Logistic Regression(Machine Learning)
Logistic Regression is a Supervised Learning algorithm, used for classification. It is used to predict probability of Target Variable. It produces results in binary format. The outcome is discrete/categorical such as:
- Yes/No.
- 0/1.
- True/False.
- High/Low.
etc…
What it does?
It uses “Sigmoid Function” to give the outcomes. Just like the sigmoid curve, the outcomes can range from 0 to 1. Categorization is done on the basis of threshold value.
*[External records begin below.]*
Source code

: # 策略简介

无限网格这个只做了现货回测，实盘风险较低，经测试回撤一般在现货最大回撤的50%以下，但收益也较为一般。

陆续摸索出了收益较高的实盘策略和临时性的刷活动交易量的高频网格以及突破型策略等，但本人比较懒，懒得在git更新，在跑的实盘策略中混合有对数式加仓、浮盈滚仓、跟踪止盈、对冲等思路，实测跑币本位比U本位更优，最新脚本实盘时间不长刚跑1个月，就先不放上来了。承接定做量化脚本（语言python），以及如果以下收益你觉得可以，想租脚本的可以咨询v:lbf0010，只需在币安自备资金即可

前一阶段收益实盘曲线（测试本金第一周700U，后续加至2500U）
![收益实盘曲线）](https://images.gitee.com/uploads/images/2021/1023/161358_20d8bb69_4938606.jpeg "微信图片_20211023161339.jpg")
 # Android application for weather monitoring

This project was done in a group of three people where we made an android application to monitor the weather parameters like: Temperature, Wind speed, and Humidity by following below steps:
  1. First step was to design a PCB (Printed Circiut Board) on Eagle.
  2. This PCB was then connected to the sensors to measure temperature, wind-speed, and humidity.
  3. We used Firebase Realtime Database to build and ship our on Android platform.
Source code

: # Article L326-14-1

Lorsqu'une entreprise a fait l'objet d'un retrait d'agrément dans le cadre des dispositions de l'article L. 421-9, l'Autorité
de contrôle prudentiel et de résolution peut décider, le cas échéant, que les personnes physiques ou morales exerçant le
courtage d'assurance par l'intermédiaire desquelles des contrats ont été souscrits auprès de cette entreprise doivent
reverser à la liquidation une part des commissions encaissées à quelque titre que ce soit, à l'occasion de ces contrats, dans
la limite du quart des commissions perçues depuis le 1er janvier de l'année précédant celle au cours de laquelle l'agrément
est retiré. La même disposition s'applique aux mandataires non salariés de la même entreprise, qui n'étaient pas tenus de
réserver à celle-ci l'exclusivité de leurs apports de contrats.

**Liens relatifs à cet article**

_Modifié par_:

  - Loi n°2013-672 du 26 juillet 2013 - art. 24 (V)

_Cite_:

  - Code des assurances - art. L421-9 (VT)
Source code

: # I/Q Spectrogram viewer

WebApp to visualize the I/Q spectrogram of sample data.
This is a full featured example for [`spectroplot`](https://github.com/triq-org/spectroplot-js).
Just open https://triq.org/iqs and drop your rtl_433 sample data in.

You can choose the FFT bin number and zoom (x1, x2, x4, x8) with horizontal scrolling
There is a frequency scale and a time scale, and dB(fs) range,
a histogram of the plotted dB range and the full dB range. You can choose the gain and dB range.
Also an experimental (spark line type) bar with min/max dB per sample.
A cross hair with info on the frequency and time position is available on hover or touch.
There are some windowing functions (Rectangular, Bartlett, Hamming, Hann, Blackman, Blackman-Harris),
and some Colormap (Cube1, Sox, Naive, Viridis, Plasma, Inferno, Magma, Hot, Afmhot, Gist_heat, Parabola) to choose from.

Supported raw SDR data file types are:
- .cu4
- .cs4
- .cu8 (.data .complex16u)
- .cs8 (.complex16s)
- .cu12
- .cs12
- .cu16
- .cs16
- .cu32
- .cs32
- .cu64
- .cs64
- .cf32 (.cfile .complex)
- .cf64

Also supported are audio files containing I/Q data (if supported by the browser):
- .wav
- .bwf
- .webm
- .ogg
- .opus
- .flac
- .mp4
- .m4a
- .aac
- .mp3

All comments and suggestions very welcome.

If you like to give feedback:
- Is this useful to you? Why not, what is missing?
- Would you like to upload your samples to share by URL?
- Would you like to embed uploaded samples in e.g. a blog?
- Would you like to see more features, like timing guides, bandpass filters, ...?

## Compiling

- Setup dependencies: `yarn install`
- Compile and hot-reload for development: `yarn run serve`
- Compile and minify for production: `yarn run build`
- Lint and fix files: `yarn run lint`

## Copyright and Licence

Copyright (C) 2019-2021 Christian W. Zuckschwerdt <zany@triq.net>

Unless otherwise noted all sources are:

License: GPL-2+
Let us suppose, the threshold value is 0.5 . Then, the values above it will be in ‘1’ category & values below it will be in ‘0’ category.
Applications
- Heart Attack Prediction.
- Credit Scoring
- Email Spam Non-Spam
and many more…
Using Logistic Regression
Way 1- Directly importing from scikit learn library in Python.
Input- from sklearn.linear_model import LogisticRegression
This imports the Logistic Model.
Way 2- Implementing Logistic Model from Scratch.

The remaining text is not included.